When most start looking for houses they have a price range. They start looking at all the different houses in their range, what features they want and need in the home, and how much they can put down. One the of the initial things they aren’t thinking about is the interest rates. When they come close to making an offer, then they start worrying about the financing. That is when they start looking for the interest rates and how much interest they will be paying every month.
Most people get zoned in on the interest rate and hope for the lowest available because they want their fixed rate mortgage to be at its lowest. There is another option, however, called an Adjustable Rate Mortgage, often called an ARM. Is an adjustable rate mortgage a good idea for you?
What is an ARM?
An Adjustable Rate Mortgage is a mortgage loan with an interest rate can adjust periodically. The interest rate changes per the marketplace.
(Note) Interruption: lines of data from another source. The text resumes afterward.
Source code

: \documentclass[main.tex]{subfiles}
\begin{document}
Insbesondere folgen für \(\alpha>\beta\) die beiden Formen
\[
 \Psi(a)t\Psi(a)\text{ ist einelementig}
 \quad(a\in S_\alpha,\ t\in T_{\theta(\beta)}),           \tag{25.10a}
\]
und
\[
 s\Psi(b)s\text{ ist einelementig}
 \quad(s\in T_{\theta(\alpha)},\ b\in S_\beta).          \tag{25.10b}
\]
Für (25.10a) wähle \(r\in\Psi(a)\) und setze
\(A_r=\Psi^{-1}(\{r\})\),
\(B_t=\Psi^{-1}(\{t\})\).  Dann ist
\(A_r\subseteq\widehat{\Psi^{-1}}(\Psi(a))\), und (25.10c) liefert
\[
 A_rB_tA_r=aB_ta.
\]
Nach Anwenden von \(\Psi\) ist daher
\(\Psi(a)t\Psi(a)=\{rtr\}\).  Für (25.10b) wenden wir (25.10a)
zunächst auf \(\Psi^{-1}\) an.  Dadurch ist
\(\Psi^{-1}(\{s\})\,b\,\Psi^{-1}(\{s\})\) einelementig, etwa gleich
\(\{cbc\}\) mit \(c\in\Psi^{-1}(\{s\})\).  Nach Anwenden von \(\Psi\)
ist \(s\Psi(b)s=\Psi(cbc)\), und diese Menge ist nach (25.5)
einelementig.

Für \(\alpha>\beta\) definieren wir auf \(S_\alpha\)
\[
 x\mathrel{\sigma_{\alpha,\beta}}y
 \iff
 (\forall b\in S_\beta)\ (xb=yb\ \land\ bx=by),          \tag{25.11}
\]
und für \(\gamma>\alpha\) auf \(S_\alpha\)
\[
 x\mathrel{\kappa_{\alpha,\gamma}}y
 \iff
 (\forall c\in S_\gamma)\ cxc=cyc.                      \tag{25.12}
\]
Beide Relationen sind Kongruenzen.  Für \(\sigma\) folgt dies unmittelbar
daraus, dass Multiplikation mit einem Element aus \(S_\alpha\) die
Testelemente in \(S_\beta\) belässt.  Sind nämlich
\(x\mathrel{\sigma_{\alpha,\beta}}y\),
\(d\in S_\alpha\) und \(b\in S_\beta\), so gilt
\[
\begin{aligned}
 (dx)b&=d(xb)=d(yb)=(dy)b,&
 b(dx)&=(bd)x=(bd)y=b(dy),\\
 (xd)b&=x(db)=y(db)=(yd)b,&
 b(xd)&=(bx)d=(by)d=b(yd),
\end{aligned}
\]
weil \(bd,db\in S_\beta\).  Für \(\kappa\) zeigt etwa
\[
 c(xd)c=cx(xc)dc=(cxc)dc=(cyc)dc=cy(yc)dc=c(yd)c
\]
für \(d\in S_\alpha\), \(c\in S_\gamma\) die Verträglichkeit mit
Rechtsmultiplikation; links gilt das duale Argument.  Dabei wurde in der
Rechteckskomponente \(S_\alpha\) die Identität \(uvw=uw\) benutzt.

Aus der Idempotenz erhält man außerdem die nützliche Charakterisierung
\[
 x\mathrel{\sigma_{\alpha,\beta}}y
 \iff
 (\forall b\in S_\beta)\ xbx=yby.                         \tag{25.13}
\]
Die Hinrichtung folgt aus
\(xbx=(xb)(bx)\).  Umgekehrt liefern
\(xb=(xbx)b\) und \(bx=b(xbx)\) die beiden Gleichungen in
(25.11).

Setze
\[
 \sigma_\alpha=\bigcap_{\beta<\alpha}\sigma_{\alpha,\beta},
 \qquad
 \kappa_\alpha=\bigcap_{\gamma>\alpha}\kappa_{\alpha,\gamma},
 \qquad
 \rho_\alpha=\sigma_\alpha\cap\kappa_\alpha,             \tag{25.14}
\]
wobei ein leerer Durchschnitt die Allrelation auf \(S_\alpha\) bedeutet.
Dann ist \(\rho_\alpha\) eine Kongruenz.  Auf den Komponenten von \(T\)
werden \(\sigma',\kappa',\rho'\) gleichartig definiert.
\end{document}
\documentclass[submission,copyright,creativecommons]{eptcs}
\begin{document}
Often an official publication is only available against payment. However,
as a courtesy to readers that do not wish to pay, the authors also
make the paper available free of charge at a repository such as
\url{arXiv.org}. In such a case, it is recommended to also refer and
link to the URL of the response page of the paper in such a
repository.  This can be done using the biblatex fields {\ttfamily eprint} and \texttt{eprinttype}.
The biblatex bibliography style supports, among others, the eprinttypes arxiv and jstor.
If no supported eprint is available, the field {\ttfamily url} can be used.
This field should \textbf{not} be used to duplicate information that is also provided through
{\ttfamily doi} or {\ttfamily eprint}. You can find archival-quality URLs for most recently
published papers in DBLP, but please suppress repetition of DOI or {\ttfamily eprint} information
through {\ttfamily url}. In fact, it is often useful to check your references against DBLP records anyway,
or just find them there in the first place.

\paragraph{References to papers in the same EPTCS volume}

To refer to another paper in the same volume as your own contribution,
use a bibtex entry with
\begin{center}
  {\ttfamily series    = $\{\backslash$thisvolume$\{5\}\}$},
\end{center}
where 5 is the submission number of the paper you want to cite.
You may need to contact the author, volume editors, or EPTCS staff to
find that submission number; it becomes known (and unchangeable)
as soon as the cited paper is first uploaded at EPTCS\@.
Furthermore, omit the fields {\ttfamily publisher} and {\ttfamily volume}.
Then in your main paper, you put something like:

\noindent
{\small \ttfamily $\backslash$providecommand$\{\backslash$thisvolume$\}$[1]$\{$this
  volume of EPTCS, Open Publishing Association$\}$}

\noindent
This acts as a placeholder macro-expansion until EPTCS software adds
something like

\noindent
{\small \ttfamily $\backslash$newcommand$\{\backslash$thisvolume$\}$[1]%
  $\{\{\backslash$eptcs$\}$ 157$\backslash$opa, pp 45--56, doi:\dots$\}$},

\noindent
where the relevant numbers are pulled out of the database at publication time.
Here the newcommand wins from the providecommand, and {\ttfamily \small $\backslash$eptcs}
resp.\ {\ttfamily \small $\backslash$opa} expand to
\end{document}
What are some Advantages of ARM loans?
As with any riskier investment that can go up and down (like stocks) you can make save a lot of money on your home. If you time things right, your rate can be a lot lower than fixed-rate interest loans. The ARM has a fixed price at the beginning, and most of the time, they are smaller than a fixed rate loan.
What are some disadvantages of ARM loans?
The opposite end of an ARM loan is the rate can go a lot higher, and that can affect your monthly payment dramatically. If you are in a market where interest rates keep going up, an ARM can adversely raise your monthly mortgage. In the housing crashes, many people lost their houses because they had ARMs that kept rising to a rate that they could no longer pay their mortgages and lost their homes and they went into default.
How does an ARM work?
An ARM usually has an introductory rate that is lower than fixed-rate mortgages. They have a fixed price for some years, and then after the initial rate, then the price usually changes once a year. There are 3/1, 5/1, 7/1 and 10/1. The first number is the number of years of your fixed introductory price, and the second number is the period of how often the price will change.
Is an ARM right for you?
An Adjustable Rate Mortgage can be right for some people. An adjustable rate mortgage works for people that are looking to get into a starter home for a lower rate. ARMs are usually not meant for people that will live in a house long term. With an ARM, your best move is to live in a home for less than the period when the rate changes. For instance, if you get a 3/1, you should make it a goal to be in a new home before the third year. Getting out will save you from the adjustable rate, but give you the benefit of the lower interest rate.
Even though Adjustable Rate Mortgages had gotten a bad name recently when there was a housing crash, they can still be an excellent benefit for short-term home buyers and first-time buyers that don’t intend to be in their first home for a long time.